Britain’s cutting-edge F-35 Lightning stealth fighter jets are expected to touch down in the UK early next month, the Defence Secretary has announced.
Gavin Williamson confirmed the imminent arrival of the multimillion-pound supersonic warplanes during an event to mark the 75th anniversary of the daring Dambusters raid.
The Lancasters flown by 617 Squadron used Barnes Wallis’s revolutionary bouncing bombs to target and disable Hitler’s industrial heartland during their night-time mission on May 16/17 1943.
More than seven decades later, the squadron was recently stood back up for the supersonic jets, which will be based at RAF Marham in Norfolk.
Announcing the arrival of the jets on Wednesday while at RAF Coningsby, the Defence Secretary said: “Seventy-five years ago the Dambusters pushed the boundaries of what was possible.
“That same spirit of innovation continues today as the Dambusters of today prepare to fly the world’s most advanced fighter jet in the skies over the UK.
“Just like those Lancasters which played such a vital role in the Second World War, the F-35B Lightning is based on great British design, operating with futuristic technology to adapt to an increasingly dangerous world.”
Four of the aircraft are due to fly across the Atlantic Ocean from the United States next month and will do so with between 12 and 15 air-to-air refuelling serials per jet.
They are due to arrive two months ahead of schedule, which the Ministry of Defence said allows for extra training time for 617 Squadron before declaring initial operational service from land later this year.

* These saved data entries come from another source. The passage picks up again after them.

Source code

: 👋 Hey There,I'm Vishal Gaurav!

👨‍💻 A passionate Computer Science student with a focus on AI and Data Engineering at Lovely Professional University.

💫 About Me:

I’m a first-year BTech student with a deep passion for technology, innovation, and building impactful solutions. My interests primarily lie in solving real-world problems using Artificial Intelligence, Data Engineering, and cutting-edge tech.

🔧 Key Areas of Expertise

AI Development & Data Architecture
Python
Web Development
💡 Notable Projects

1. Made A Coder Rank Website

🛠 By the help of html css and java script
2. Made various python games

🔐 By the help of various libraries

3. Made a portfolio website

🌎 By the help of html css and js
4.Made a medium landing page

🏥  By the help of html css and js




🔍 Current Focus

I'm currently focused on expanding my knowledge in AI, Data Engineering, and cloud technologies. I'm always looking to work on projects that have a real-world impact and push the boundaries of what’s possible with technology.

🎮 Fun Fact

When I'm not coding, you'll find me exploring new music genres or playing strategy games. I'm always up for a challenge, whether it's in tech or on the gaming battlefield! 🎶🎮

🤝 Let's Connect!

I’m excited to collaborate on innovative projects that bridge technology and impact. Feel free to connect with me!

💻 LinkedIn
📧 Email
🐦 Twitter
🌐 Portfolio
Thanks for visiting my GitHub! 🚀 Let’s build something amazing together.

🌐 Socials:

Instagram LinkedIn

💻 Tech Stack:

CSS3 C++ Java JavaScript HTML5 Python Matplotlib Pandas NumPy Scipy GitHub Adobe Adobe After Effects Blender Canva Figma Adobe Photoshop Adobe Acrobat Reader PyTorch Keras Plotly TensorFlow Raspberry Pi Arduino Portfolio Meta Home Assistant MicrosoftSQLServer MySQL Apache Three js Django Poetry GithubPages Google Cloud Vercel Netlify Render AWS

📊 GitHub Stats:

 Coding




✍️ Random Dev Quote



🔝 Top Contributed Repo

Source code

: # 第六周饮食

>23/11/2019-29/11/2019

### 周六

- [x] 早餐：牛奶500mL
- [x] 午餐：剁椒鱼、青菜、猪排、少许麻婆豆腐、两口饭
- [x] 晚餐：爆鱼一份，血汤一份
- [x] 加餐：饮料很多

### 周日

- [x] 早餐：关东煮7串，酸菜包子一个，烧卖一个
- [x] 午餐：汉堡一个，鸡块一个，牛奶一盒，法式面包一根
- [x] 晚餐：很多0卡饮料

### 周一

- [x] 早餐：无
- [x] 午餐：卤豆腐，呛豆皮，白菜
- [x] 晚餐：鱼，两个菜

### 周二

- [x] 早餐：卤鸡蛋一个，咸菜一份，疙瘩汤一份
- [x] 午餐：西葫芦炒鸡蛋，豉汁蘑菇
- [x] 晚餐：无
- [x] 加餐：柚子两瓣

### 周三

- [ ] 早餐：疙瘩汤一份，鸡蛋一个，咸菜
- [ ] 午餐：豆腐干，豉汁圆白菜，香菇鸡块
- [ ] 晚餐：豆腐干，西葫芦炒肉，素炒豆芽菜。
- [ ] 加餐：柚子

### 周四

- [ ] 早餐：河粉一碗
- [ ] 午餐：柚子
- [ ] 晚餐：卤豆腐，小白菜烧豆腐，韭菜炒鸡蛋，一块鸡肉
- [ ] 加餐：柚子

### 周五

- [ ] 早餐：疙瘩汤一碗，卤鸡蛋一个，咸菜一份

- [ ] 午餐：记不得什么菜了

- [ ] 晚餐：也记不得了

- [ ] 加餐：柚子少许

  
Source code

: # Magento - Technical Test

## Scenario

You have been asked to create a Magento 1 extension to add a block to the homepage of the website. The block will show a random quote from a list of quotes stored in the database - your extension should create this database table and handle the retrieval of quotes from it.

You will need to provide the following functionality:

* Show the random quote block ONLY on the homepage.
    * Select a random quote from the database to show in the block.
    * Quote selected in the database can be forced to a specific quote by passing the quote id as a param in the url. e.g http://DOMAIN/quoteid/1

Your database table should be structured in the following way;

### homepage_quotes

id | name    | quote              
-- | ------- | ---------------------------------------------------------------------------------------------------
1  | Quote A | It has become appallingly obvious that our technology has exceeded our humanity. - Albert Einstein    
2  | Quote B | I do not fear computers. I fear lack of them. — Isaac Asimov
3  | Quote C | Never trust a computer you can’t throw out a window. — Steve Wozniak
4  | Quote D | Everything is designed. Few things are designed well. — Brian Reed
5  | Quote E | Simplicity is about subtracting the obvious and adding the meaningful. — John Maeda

The commanding officer of 617 Squadron, Wing Commander John Butcher, said: “I have the great privilege of leading a jointly manned squadron made up of the best engineers, mission support personnel and pilots from the Royal Air Force and Royal Navy.
“The original Dambuster squadron did not know what their mission was going to be until the last moment, yet they had to make sure they were ready, and that is as true for us today.
“The spectrum of missions we can undertake in the F-35 will be huge and we have to make sure we are ready to do whatever is asked of us.”
Lightning Force Commander Air Commodore David Bradshaw said the Dambusters were “pure inspiration” in the darkest periods of the Second World War, when a “small band of men and women came together to create a novel technological solution to a problem that was vexing Great Britain”.
“The spirit that they showed then is replicated in the spirits of today. From Lancasters to Lightning, that extraordinary spirit really does live on,” he said.
When asked what he thought the Dambusters 617 aircrew would have made of the jets, he said they would look at it with a degree of awe, as does he.
“I think what it manages to achieve is absolutely incredible. Within a fighter-sized aircraft you have got all the fuel, all the weapons that you need to penetrate deep into enemy territory at supersonic speeds.
“And then, at the end of that, to come back and land vertically on land or indeed on one of the Queen Elizabeth Class carriers – that is just extraordinary.
“In 1943 the Lancaster, with its bouncing bomb, was again a marvel of technological innovation. They would certainly see parallels, but I think there would be a degree of awe there as well.”
The UK is embarked on a £9.1 billion programme to buy 48 by 2025 of the F-35, the world’s most advanced fighter jet, from American aviation giant Lockheed Martin, but has pledged to purchase 138.
Britain currently has 15 of the short take-off and vertical landing variant of the jets in the United States being tested and used for training.
Later this year F-35 flight trials will take place off the £3.1 billion behemoth aircraft carrier HMS Queen Elizabeth.